• **What to work on**:
Retype word for word the stretch of entries below from the line that has "This is something" through the line that has "Of course, fiscal", and omit the pictures.

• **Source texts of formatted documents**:
"""
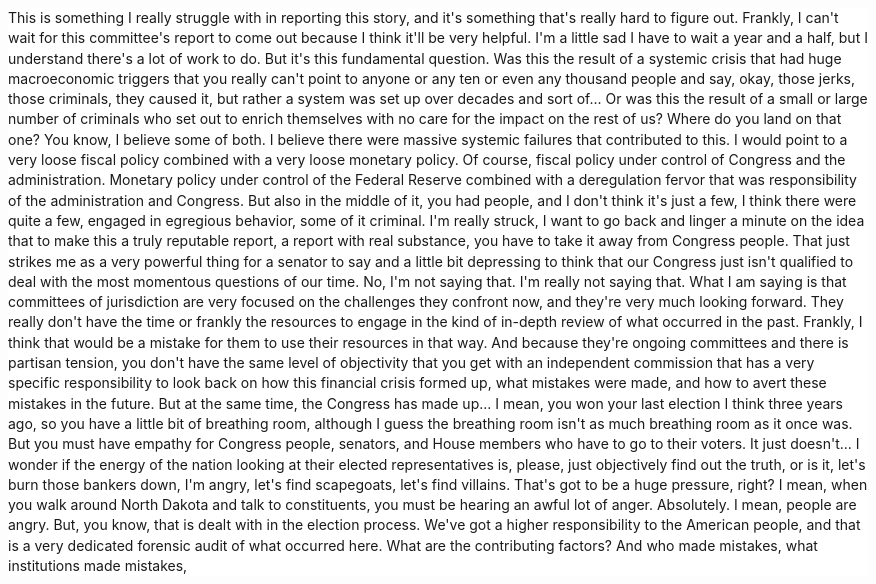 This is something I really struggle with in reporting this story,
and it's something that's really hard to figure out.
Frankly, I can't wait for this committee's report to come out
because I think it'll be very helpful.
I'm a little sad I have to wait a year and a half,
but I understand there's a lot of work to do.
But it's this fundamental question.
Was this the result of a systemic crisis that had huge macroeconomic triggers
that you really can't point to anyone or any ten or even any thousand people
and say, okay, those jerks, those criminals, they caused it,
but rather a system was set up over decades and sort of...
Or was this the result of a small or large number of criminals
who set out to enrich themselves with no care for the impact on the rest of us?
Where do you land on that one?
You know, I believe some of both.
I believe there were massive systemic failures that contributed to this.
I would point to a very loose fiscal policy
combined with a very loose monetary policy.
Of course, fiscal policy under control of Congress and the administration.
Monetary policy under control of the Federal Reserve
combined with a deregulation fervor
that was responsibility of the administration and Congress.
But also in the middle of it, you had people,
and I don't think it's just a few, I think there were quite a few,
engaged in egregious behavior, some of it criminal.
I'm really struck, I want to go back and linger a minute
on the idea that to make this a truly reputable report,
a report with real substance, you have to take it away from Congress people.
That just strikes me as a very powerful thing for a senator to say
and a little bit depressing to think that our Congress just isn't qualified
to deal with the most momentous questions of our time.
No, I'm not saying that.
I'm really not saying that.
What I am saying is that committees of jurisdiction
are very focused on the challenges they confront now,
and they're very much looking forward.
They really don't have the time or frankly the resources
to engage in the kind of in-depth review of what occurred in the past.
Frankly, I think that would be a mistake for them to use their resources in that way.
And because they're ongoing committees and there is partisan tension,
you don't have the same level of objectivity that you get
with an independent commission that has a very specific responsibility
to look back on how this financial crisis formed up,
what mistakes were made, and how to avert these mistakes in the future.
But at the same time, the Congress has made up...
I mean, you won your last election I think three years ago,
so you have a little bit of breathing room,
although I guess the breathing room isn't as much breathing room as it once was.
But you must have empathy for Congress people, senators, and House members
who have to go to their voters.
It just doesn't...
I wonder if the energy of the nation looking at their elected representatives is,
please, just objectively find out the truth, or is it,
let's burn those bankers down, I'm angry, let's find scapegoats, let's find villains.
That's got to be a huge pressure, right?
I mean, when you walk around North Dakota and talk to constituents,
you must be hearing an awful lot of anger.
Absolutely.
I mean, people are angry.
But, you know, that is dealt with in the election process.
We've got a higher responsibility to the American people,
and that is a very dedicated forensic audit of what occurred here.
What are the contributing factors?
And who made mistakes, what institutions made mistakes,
"""
"""
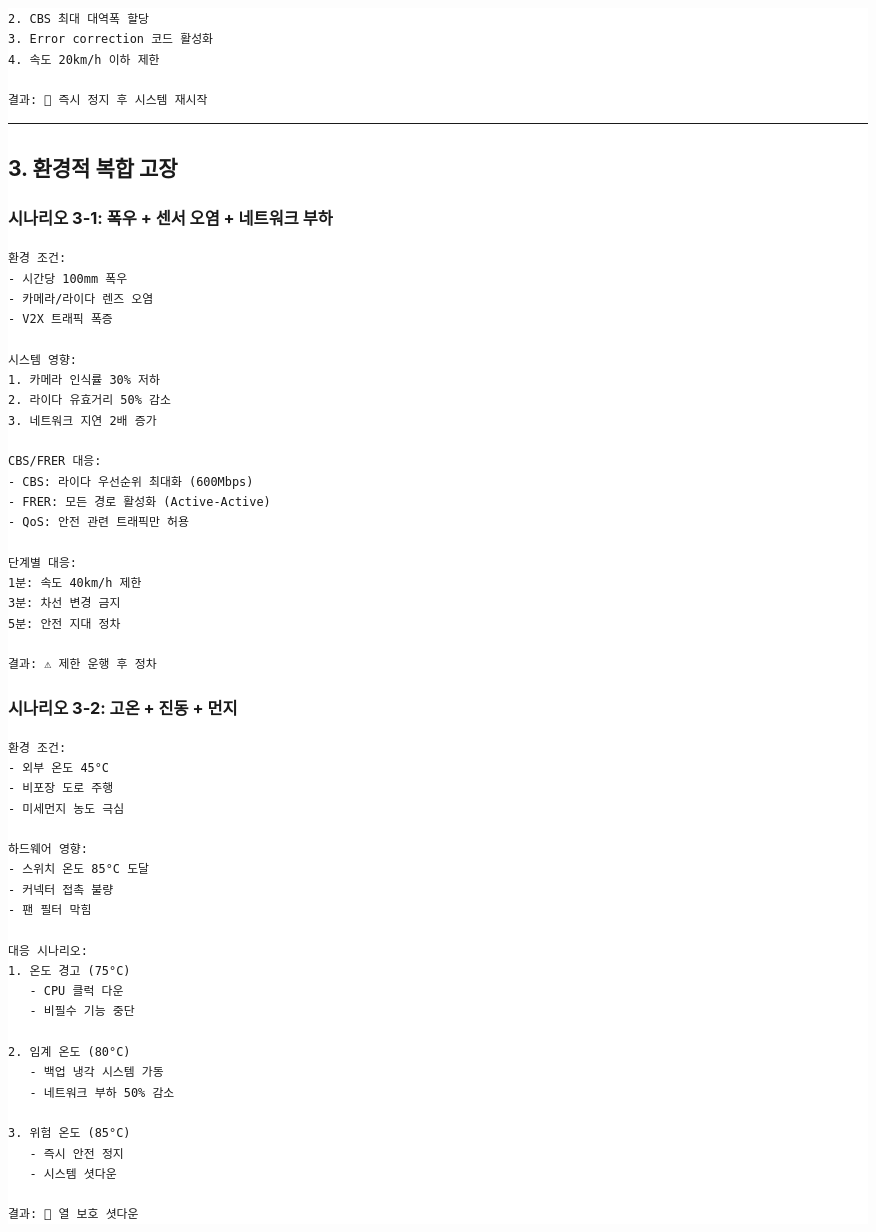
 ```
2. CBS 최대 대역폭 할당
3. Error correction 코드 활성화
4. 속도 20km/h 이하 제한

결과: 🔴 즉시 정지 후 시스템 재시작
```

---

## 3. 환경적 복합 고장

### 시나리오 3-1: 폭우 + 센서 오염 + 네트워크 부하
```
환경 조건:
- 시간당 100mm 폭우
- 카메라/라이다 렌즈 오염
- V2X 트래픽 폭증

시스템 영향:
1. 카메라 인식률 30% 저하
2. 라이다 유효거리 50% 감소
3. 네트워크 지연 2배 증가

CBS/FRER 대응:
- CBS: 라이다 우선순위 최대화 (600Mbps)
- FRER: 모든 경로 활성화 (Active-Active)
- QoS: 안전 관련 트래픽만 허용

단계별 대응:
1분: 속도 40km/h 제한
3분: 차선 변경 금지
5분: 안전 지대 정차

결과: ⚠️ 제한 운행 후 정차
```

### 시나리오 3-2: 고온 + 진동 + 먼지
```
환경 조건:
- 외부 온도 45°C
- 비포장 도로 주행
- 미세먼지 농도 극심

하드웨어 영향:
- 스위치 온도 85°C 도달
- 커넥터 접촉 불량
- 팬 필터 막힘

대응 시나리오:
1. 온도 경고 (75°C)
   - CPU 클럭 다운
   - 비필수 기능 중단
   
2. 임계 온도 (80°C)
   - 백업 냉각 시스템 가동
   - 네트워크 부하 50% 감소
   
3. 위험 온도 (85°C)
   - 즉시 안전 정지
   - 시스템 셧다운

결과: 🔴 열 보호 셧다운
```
"""
"""
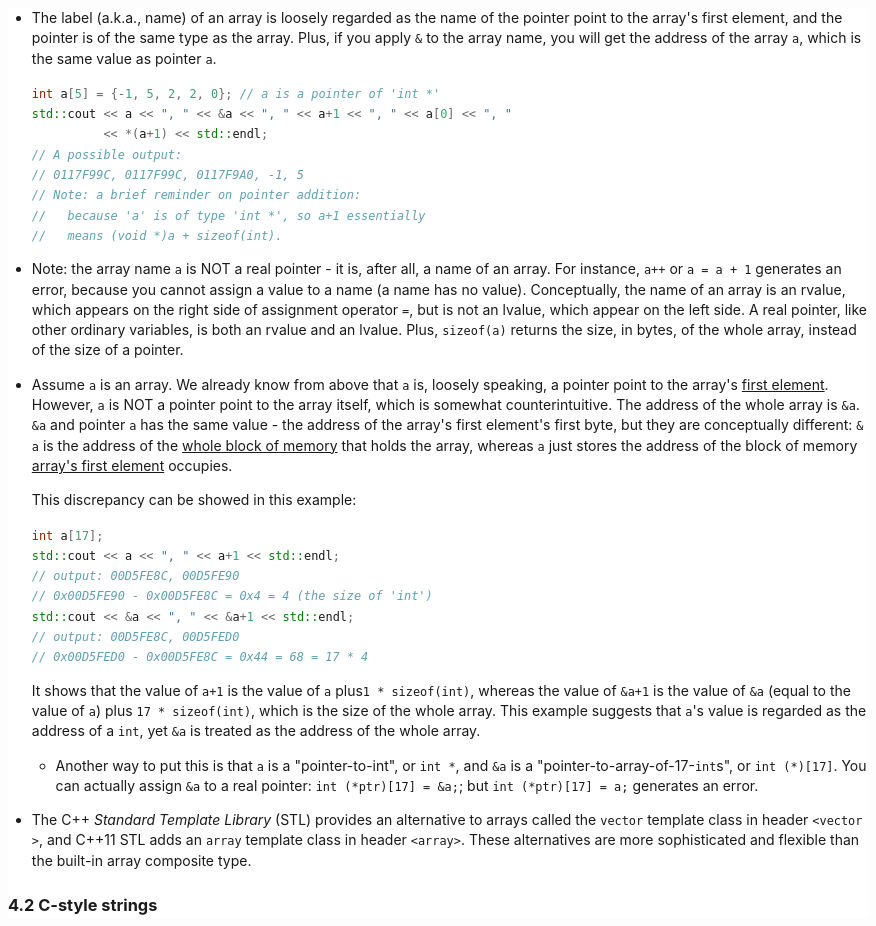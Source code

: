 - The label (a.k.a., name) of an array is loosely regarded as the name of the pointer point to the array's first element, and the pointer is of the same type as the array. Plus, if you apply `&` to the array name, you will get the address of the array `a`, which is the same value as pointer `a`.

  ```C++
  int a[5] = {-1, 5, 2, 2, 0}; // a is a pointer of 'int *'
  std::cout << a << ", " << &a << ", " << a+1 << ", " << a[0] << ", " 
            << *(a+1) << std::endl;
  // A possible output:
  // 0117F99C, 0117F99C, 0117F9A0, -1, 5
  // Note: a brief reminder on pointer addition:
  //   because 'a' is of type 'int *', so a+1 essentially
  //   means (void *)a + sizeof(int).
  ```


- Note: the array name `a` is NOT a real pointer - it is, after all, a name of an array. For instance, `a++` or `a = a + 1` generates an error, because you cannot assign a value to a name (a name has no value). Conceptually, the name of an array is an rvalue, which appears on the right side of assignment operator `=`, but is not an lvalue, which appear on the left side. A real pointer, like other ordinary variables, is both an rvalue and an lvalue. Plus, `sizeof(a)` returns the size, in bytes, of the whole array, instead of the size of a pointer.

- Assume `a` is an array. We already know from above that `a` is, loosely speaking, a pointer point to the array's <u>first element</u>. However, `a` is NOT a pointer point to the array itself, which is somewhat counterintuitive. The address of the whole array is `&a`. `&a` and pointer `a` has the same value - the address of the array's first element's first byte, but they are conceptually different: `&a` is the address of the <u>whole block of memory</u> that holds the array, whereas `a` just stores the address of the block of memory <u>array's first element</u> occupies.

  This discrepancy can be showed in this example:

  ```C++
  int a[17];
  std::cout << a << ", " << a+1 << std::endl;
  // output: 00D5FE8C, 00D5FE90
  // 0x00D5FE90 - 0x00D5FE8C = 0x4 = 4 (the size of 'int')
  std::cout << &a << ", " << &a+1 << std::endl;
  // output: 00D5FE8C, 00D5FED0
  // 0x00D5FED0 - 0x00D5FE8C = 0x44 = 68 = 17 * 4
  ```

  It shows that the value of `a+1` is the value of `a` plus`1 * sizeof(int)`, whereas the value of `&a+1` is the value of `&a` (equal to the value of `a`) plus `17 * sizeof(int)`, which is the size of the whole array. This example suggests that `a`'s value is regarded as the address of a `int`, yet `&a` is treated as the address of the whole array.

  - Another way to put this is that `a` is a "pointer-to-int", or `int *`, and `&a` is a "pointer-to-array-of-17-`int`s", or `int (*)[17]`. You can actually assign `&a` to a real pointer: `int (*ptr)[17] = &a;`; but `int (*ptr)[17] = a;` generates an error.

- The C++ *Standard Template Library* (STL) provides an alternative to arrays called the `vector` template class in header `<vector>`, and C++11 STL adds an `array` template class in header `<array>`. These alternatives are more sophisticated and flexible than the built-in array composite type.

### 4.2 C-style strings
"""
• **Problem solution**:
 This is something I really struggle with in reporting this story,
and it's something that's really hard to figure out.
Frankly, I can't wait for this committee's report to come out
because I think it'll be very helpful.
I'm a little sad I have to wait a year and a half,
but I understand there's a lot of work to do.
But it's this fundamental question.
Was this the result of a systemic crisis that had huge macroeconomic triggers
that you really can't point to anyone or any ten or even any thousand people
and say, okay, those jerks, those criminals, they caused it,
but rather a system was set up over decades and sort of...
Or was this the result of a small or large number of criminals
who set out to enrich themselves with no care for the impact on the rest of us?
Where do you land on that one?
You know, I believe some of both.
I believe there were massive systemic failures that contributed to this.
I would point to a very loose fiscal policy
combined with a very loose monetary policy.
Of course, fiscal policy under control of Congress and the administration.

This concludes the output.